Encodings Overview

An encoding in PyHDC is a complete specification of how hypervectors are generated and how the three primitives (bundle, bind, similarity) are implemented. The sections below cover the shared base class and then each of the four families.

The Encoding base class

All encoding classes inherit from Encoding. The constructor accepts these shared parameters:

Parameter

Type

Description

dimension

int

Number of elements per hypervector (default: 10,000)

backend

str

"numpy" (default) or "torch"

device

str or None

PyTorch device string (e.g., "cuda", "cpu"); ignored for NumPy

dtype

dtype or None

Override the default data type

mask

int or None

Bit mask for MAP_I_Bits; sets the integer bit width

generator

HDCGenerator or None

Custom random generator; if None, uses NumPy’s default RNG

similarity_remap

callable or None

Function applied to every similarity result (e.g., remap_to_unit)

The encoding delegates to an EncodingSpec dataclass that wires together the five component functions:

@dataclass
class EncodingSpec:
    dtype: Any
    element_generator: Callable
    similarity_fn: Callable
    bundling_fn: Callable
    thinning_fn: Callable
    binding_fn: Callable
    unbinding_fn: Callable
    mask: Optional[int] = None
    generator_output_type: Literal["bits", "words", "floats"] = "floats"

Subclasses implement _get_encoding_spec() to return a populated EncodingSpec.
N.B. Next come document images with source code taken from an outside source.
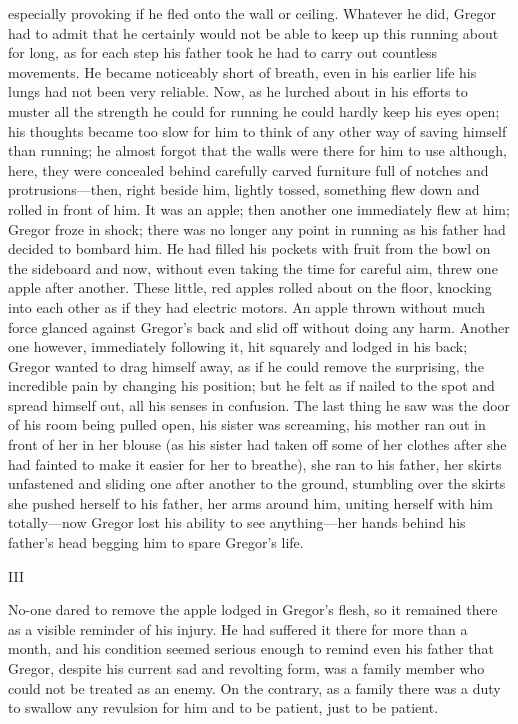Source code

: especially provoking if he fled onto the wall or ceiling. Whatever he
did, Gregor had to admit that he certainly would not be able to keep up
this running about for long, as for each step his father took he had to
carry out countless movements. He became noticeably short of breath,
even in his earlier life his lungs had not been very reliable. Now, as
he lurched about in his efforts to muster all the strength he could for
running he could hardly keep his eyes open; his thoughts became too
slow for him to think of any other way of saving himself than running;
he almost forgot that the walls were there for him to use although,
here, they were concealed behind carefully carved furniture full of
notches and protrusions—then, right beside him, lightly tossed,
something flew down and rolled in front of him. It was an apple; then
another one immediately flew at him; Gregor froze in shock; there was
no longer any point in running as his father had decided to bombard
him. He had filled his pockets with fruit from the bowl on the
sideboard and now, without even taking the time for careful aim, threw
one apple after another. These little, red apples rolled about on the
floor, knocking into each other as if they had electric motors. An
apple thrown without much force glanced against Gregor’s back and slid
off without doing any harm. Another one however, immediately following
it, hit squarely and lodged in his back; Gregor wanted to drag himself
away, as if he could remove the surprising, the incredible pain by
changing his position; but he felt as if nailed to the spot and spread
himself out, all his senses in confusion. The last thing he saw was the
door of his room being pulled open, his sister was screaming, his
mother ran out in front of her in her blouse (as his sister had taken
off some of her clothes after she had fainted to make it easier for her
to breathe), she ran to his father, her skirts unfastened and sliding
one after another to the ground, stumbling over the skirts she pushed
herself to his father, her arms around him, uniting herself with him
totally—now Gregor lost his ability to see anything—her hands behind
his father’s head begging him to spare Gregor’s life.




III


No-one dared to remove the apple lodged in Gregor’s flesh, so it
remained there as a visible reminder of his injury. He had suffered it
there for more than a month, and his condition seemed serious enough to
remind even his father that Gregor, despite his current sad and
revolting form, was a family member who could not be treated as an
enemy. On the contrary, as a family there was a duty to swallow any
revulsion for him and to be patient, just to be patient.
Users never interact with EncodingSpec directly.

MAP family

Multiplicative-Additive-Permutation encodings use dense bipolar or binary vectors.

MAP_C; Continuous MAP
  • Elements: float in [-1, 1], default dtype float32

  • Binding: element-wise multiplication (self-inverse)
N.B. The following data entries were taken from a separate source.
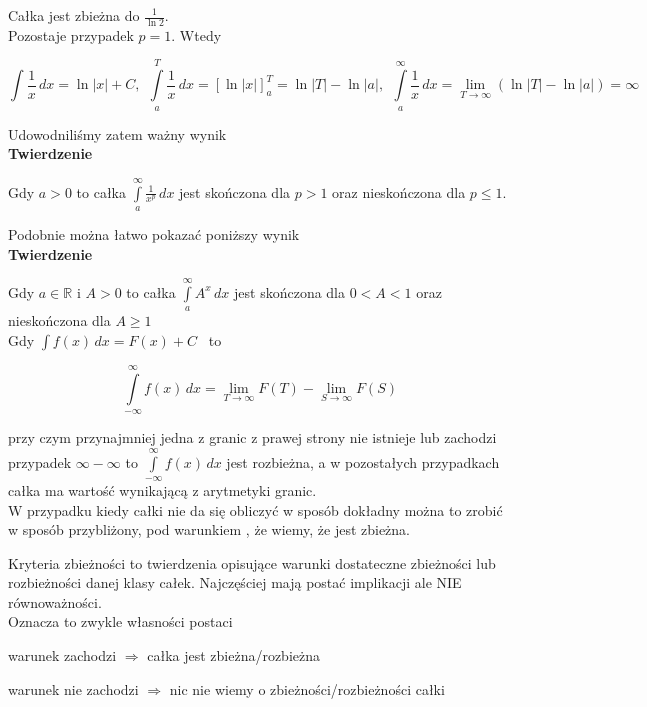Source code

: Całka jest zbieżna do $ \frac{1}{\ln 2} $. \\

Pozostaje przypadek $ p = 1 $. Wtedy

$$ \int \frac{1}{x} \,dx = \ln |x| + C, \ \
\int\limits_{a}^{T} \frac{1}{x} \,dx = [\ln |x|]_a^T = \ln |T| - \ln |a|, \ \
\int\limits_{a}^{\infty} \frac{1}{x} \,dx = \lim_{T \to \infty} (\ln |T| - \ln |a|) = \infty $$

Udowodniliśmy zatem ważny wynik \\

\textbf{Twierdzenie} 

Gdy $ a > 0 $ to całka $ \int\limits_{a}^{\infty} \frac{1}{x^p} \,dx $
jest skończona dla $ p > 1 $ oraz nieskończona dla $ p \leq 1 $.

Podobnie można łatwo pokazać poniższy wynik \\

\textbf{Twierdzenie}

Gdy $ a \in \mathbb{R} $ i $ A > 0 $ to całka $ \int\limits_{a}^{\infty} A^x \,dx $
jest skończona dla $ 0 < A < 1 $ oraz nieskończona \linebreak dla $ A \geq 1 $ \\

Gdy $ \int f(x) \,dx = F(x) + C $ \ to

$$ \int\limits_{-\infty}^{\infty} f(x) \, dx = \lim_{T \to \infty} F(T) - \lim_{S \to \infty} F(S) $$

przy czym przynajmniej jedna z granic z prawej strony nie istnieje lub zachodzi przypadek 
$ \infty - \infty $ to $ \int\limits_{-\infty}^{\infty} f(x) \,dx $ jest rozbieżna, a w pozostałych
przypadkach całka ma wartość wynikającą z arytmetyki granic. \\

W przypadku kiedy całki nie da się obliczyć w sposób dokładny można to zrobić w sposób przybliżony, pod warunkiem
, że wiemy, że jest zbieżna.

Kryteria zbieżności to twierdzenia opisujące warunki dostateczne zbieżności lub rozbieżności danej klasy
całek. Najczęściej mają postać implikacji ale NIE równoważności. \\

Oznacza to zwykle własności postaci

\quad warunek zachodzi $ \Rightarrow $ całka jest zbieżna/rozbieżna

\quad warunek nie zachodzi $ \Rightarrow $ nic nie wiemy o zbieżności/rozbieżności całki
  • Bundling: element-wise addition with threshold/cut

  • Similarity: cosine

  • Unbind: yes

  • Best for: general-purpose, well-studied, good continuous capacity

MAP_I; Integer MAP
  • Elements: int {-1, +1}, default dtype int32

  • Same operations as MAP_C but in integer arithmetic

  • Requires a bit-output or word-output generator

  • Unbind: yes

MAP_I_Bits; Fixed-Width Integer MAP
  • Like MAP_I but the mask parameter sets a custom integer bit width

  • Useful for hardware implementations targeting specific word sizes

MAP_B; Binary MAP
  • Elements: binary {0, 1}, default dtype int8

  • Dense binary variant; binding is element-wise product; bundling clips to {0, 1}

  • Unbind: yes

HRR family

Holographic Reduced Representations use dense continuous vectors with circular convolution binding.

HRR; Holographic Reduced Representation
  • Elements: normal float, default dtype float32

  • Binding: circular convolution (implemented via FFT)

  • Unbinding: circular correlation

  • Bundling: element-wise addition then L2 normalisation

  • Similarity: cosine

  • Best for: large capacity requirements

HRR_NoNorm
  • Like HRR but bundling does not normalise the result

  • Vector magnitude grows with the number of bundled items

HRR_ConstNorm
  • Bundling normalises by \(\sqrt{M}\) where \(M\) is the number of bundled vectors, keeping constant norm regardless of bundle size

FHRR; Fourier HRR
  • Elements: angles in [0, 2π], stored as float32

  • Binding: element-wise angle addition (modular arithmetic)

  • Unbinding: element-wise angle subtraction

  • Bundling: compute resultant angle of summed phasors

  • Similarity: cosine of element-wise angle difference

  • Best for: periodic signals, phase-based feature spaces

Matrix family

These encodings use matrix operations for binding, giving them stronger algebraic properties at the cost of additional storage.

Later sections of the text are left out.